|
Best Porn Sites | Live Sex | Register | FAQ | Search | Today's Posts | Mark Forums Read |
Linux Help For Linux users and nerds like TimmyW |
|
Thread Tools |
24th October 2011, 15:50 | #1 |
FABRICATI DIEM, PVNC
Addicted Join Date: Oct 2008
Location: Permanent State of Confusion
Posts: 834
Thanks: 25,379
Thanked 2,637 Times in 719 Posts
|
Want to Learn Linux
Hi Folks,
I'm a longtime Win/PC user but I've just recently started playing with Ubuntu and I like it. As I understand it, the Linux + certification mostly tests the command line operations in Linux. Since I'm interested in getting that cert, I'm thinking that I could use a good book to start teaching me the various command and switches, etc. Can anyone recommend a good how-to book suitable for a beginner? Thanks in advance. CB
__________________
Rockin' with CB
|
|
27th October 2011, 15:45 | #2 |
In Vulva Veritas
Clinically Insane Join Date: Dec 2008
Location: Here and Now
Posts: 4,131
Thanks: 46,975
Thanked 55,153 Times in 3,853 Posts
|
Hi CB,
maybe this online tutorial can help you starting: http://ee.surrey.ac.uk/Teaching/Unix/ Looks rather good. I also has a list of recommended books Greets lingam68 |
The Following 12 Users Say Thank You to lingam68 For This Useful Post: |
27th October 2011, 16:14 | #3 |
FABRICATI DIEM, PVNC
Addicted Join Date: Oct 2008
Location: Permanent State of Confusion
Posts: 834
Thanks: 25,379
Thanked 2,637 Times in 719 Posts
|
That tutorial looks great. Thanks for the lead, lingam.
__________________
Rockin' with CB
|
27th October 2011, 17:24 | #4 |
In Vulva Veritas
Clinically Insane Join Date: Dec 2008
Location: Here and Now
Posts: 4,131
Thanks: 46,975
Thanked 55,153 Times in 3,853 Posts
|
I always like helping people that want their freedom back
Have fun!! And be careful! The console is a powerful and sometimes dangerous tool Deleted most off my home directory just two month ago because of one (!) extra space |
The Following 4 Users Say Thank You to lingam68 For This Useful Post: |
27th October 2011, 21:52 | #5 |
FABRICATI DIEM, PVNC
Addicted Join Date: Oct 2008
Location: Permanent State of Confusion
Posts: 834
Thanks: 25,379
Thanked 2,637 Times in 719 Posts
|
I'm scared enough of doing exactly that, so I'm gonna stick with working with Linux in a virtual. Gotta love Virtual Box!
__________________
Rockin' with CB
|
26th November 2011, 19:39 | #6 |
Junior Member
Virgin Join Date: Sep 2011
Posts: 9
Thanks: 1
Thanked 27 Times in 6 Posts
|
do as much as u can from command line and when you learn you will see it's better than clicking mouse, except of course using multimedia like movies, browsing etc.
learn bash scripting so you can automate tasks, and after get linux from scratch and build your own linux. |
26th November 2011, 22:05 | #7 |
Virgin Join Date: Mar 2008
Posts: 7
Thanks: 254
Thanked 26 Times in 6 Posts
|
I take the opposite approach on some things, Mutikasa.
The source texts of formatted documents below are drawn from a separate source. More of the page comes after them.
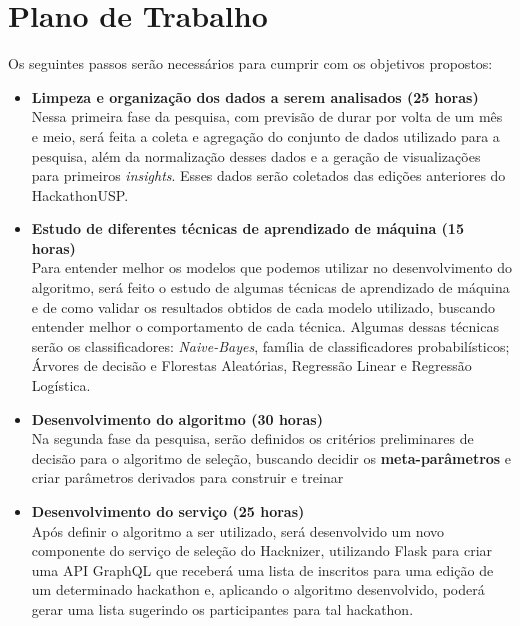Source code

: \documentclass[10pt,twoside,a4paper]{article}
\begin{document}
    
\section{Plano de Trabalho}
  
  Os seguintes passos serão necessários para cumprir com os objetivos propostos:

  \begin{itemize}
    \item \textbf{Limpeza e organização dos dados a serem analisados (25 horas)} \\
        Nessa primeira fase da pesquisa, com previsão de durar por volta de um mês e meio, será feita a coleta e agregação do conjunto de dados utilizado para a pesquisa, além da normalização desses dados e a geração de visualizações para primeiros \textit{insights}. Esses dados serão coletados das edições anteriores do HackathonUSP.
    
    \item \textbf{Estudo de diferentes técnicas de aprendizado de máquina (15 horas)} \\
        Para entender melhor os modelos que podemos utilizar no desenvolvimento do algoritmo, será feito o estudo de algumas técnicas de aprendizado de máquina e de como validar os resultados obtidos de cada modelo utilizado, buscando entender melhor o comportamento de cada técnica. Algumas dessas técnicas serão os classificadores: \textit{Naive-Bayes}, família de classificadores probabilísticos; Árvores de decisão e Florestas Aleatórias, Regressão Linear e Regressão Logística. 
    
    \item \textbf{Desenvolvimento do algoritmo (30 horas)} \\
        Na segunda fase da pesquisa, serão definidos os critérios preliminares de decisão para o algoritmo de seleção, buscando decidir os \textbf{meta-parâmetros} e criar parâmetros derivados para construir e treinar 
          
    \item \textbf{Desenvolvimento do serviço (25 horas)} \\
        Após definir o algoritmo a ser utilizado, será desenvolvido um novo componente do serviço de seleção do Hacknizer, utilizando Flask para criar uma API GraphQL  que receberá uma lista de inscritos para uma edição de um determinado hackathon e, aplicando o algoritmo desenvolvido, poderá gerar uma lista sugerindo os participantes para tal hackathon. 
    

\end{itemize}
\end{document}
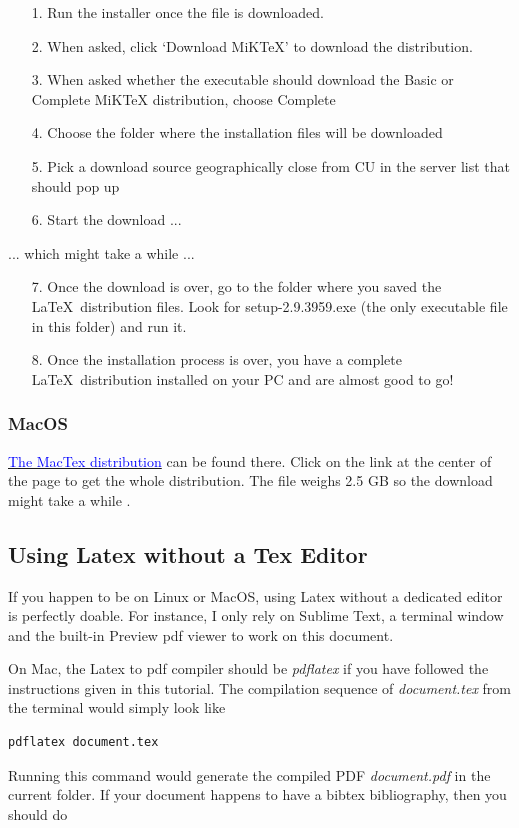 \begin{itemize}
\item[1.] Run the installer once the file is downloaded.
\item[2.] When asked, click ‘Download MiKTeX’ to download the distribution.
\item[3.] When asked whether the executable should download the Basic or Complete MiKTeX distribution, choose Complete
\item[4.] Choose the folder where the installation files will be downloaded
\item[5.] Pick a download source geographically close from CU in the server list that should pop up
\item[6.] Start the download ...
\end{itemize}
... which might take a while ...
\begin{itemize}
\item[7.] Once the download is over, go to the folder where you saved the \LaTeX\ distribution files. Look for setup-2.9.3959.exe (the only executable file in this folder) and run it.
\item[8.] Once the installation process is over, you have a complete \LaTeX\ distribution installed on your PC and are almost good to go!
\end{itemize}

\subsubsection{MacOS}
\href{https://tug.org/mactex/mactex-download.html}{\textcolor{blue}{The MacTex distribution}} can be found there. Click on the link at the center of the page to get the whole distribution. The file weighs 2.5 GB so the download might take a while .


\subsection{Using Latex without a Tex Editor}
If you happen to be on Linux or MacOS, using Latex without a dedicated editor is perfectly doable. For instance, I only rely on Sublime Text, a terminal window and the built-in Preview pdf viewer to work on this document.

On Mac, the Latex to pdf compiler should be \textit{pdflatex} if you have followed the instructions given in this tutorial. The compilation sequence of \textit{document.tex} from the terminal would simply look like

\begin{lstlisting}[language = {}]
pdflatex document.tex
\end{lstlisting}
Running this command would generate the compiled PDF \textit{document.pdf} in the current folder. If your document happens to have a bibtex bibliography, then you should do 


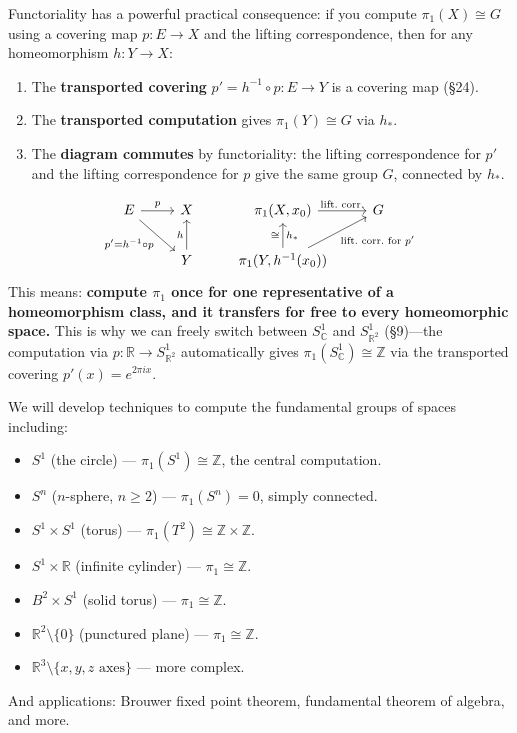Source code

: \documentclass[11pt]{report}
\begin{document}
\begin{rembox}
Functoriality has a powerful practical consequence: if you compute $\pi_1(X) \cong G$ using a covering map $p: E \to X$ and the lifting correspondence, then for any homeomorphism $h: Y \to X$:
\begin{enumerate}[nosep]
    \item The \textbf{transported covering} $p' = h^{-1} \circ p: E \to Y$ is a covering map (\S 24).
    \item The \textbf{transported computation} gives $\pi_1(Y) \cong G$ via $h_*$.
    \item The \textbf{diagram commutes} by functoriality: the lifting correspondence for $p'$ and the lifting correspondence for $p$ give the same group $G$, connected by $h_*$.
\end{enumerate}
\[
\begin{tikzcd}
E \arrow[r, "p"] \arrow[dr, "p' = h^{-1} \circ p"'] & X & \pi_1(X, x_0) \arrow[r, "\text{lift.\ corr.}"] & G \\
& Y \arrow[u, "h"] & \pi_1(Y, h^{-1}(x_0)) \arrow[u, "h_*"', "\cong"] \arrow[ur, "\text{lift.\ corr.\ for } p'"'] &
\end{tikzcd}
\]
This means: \textbf{compute $\pi_1$ once for one representative of a homeomorphism class, and it transfers for free to every homeomorphic space.} This is why we can freely switch between $S^1_{\mathbb{C}}$ and $S^1_{\mathbb{R}^2}$ (\S 9)---the computation via $p: \mathbb{R} \to S^1_{\mathbb{R}^2}$ automatically gives $\pi_1(S^1_{\mathbb{C}}) \cong \mathbb{Z}$ via the transported covering $p'(x) = e^{2\pi i x}$.
\end{rembox}

\begin{rembox}
We will develop techniques to compute the fundamental groups of spaces including:
\begin{itemize}[nosep]
    \item $S^1$ (the circle) --- $\pi_1(S^1) \cong \mathbb{Z}$, the central computation.
    \item $S^n$ ($n$-sphere, $n \geq 2$) --- $\pi_1(S^n) = 0$, simply connected.
    \item $S^1 \times S^1$ (torus) --- $\pi_1(T^2) \cong \mathbb{Z} \times \mathbb{Z}$.
    \item $S^1 \times \mathbb{R}$ (infinite cylinder) --- $\pi_1 \cong \mathbb{Z}$.
    \item $B^2 \times S^1$ (solid torus) --- $\pi_1 \cong \mathbb{Z}$.
    \item $\mathbb{R}^2 \setminus \{0\}$ (punctured plane) --- $\pi_1 \cong \mathbb{Z}$.
    \item $\mathbb{R}^3 \setminus \{x, y, z \text{ axes}\}$ --- more complex.
\end{itemize}
And applications: Brouwer fixed point theorem, fundamental theorem of algebra, and more.
\end{rembox}
\end{document}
If you're using a good distro you don't have to build from source unless you want to. I think the advice that OpenBSD gives is perfect; don't re-build the core system or kernel from source unless you really know what you're doing and know how what you _could_ screw up may affect your security. Automated tools and faqs to help one along are fine, but whatever OS you choose you better damned well make an attempt to understand what's up before asking google. Pie is for eating, not going on your face - with one exception. Even browsing and multimedia can be done from the command line. There are text-mode browsers that can in-line images, and mplayer is perfectly capable w/o a GUI as long as you know the keyboard shortcuts. Do whatever you want to build up that experience. Build a kernel, alias rm to rm -i until you don't need that net, learn screen or tmux, write a system backup script that will give you media to do a bare-metal recovery, find out the differences in the various shells. It's probably a good idea to start this in a chroot; if you screw that up you can just untarball your last backup of it. If you learn the concepts, you'll find that working on any other *nix system is a lot easier. Example: my monitor & video card died a few months ago. Another system which I could have used had a bad PSU that I hadn't replaced. I dug out an old serial terminal, attached it via a USB -> serial adapter, and was able to diagnose the card as gone and the monitor as a likely good. Got a new monitor & card delivered on a Monday and was so comfortable I waited til the weekend to swap the cards. |
The Following 5 Users Say Thank You to matachin For This Useful Post: |
27th November 2011, 04:50 | #8 |
Junior Member
Virgin Join Date: Sep 2011
Posts: 9
Thanks: 1
Thanked 27 Times in 6 Posts
|
i know there's text browsers but i always find some feature lacking. Lynx is my favorite but you can't download and browse at the same time. I tried to use ww3 which can inline images but something was wrong with it.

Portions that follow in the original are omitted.